Structured search, phase two

The next phase of my structured search project is coming to life. For the new version I'm parsing all 200+ of the RSS feeds to which I subscribe, XHTML-izing the content, storing it in Berkeley DB XML, and exposing it to the same kinds of searches I've been applying to my own content. Here's a taste of the kinds of queries that are now possible:

quotes from Dare Obasanjo

links from Tim Bray

links from Brent Simmons to InfoWorld.com

books mentioned by AKMA

books, with XQuery in the title, mentioned by Michael Rys

The paint's not dry on this thing yet. I have yet to normalize the dates, and I'm still getting the hang of DB XML, but here are some things that become immediately obvious:

Until now, I've thought the major roadblock standing in the way of more richly structured content was the lack of easy-to-use XML writing tools. But maybe I've been wrong about that. If it's going to be practical to XHTML-ize what current HTML writing tools, maybe we can make a whole lot more progress than I thought by working toward CSS styling standards that will also provide hooks for more powerful searching.

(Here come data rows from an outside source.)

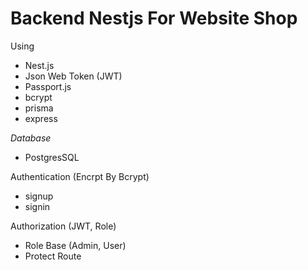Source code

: # Backend Nestjs For Website Shop #

Using
- Nest.js
- Json Web Token (JWT)
- Passport.js
- bcrypt
- prisma
- express

*Database*
- PostgresSQL

Authentication (Encrpt By Bcrypt) 
- signup
- signin

Authorization (JWT, Role)
- Role Base (Admin, User)
- Protect Route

At the very least, this will be a nice laboratory in which to experiment with a growing pool of XML content, using a variety of XML-capable databases. My hope, of course, is to offer a service that's as useful to you -- the writers of the blogs I'm reading, aggregating and searching -- as it is to me. And ideally, useful to you in ways that invite you to think about how to make what you write even more useful to all of us. We'll see how it goes.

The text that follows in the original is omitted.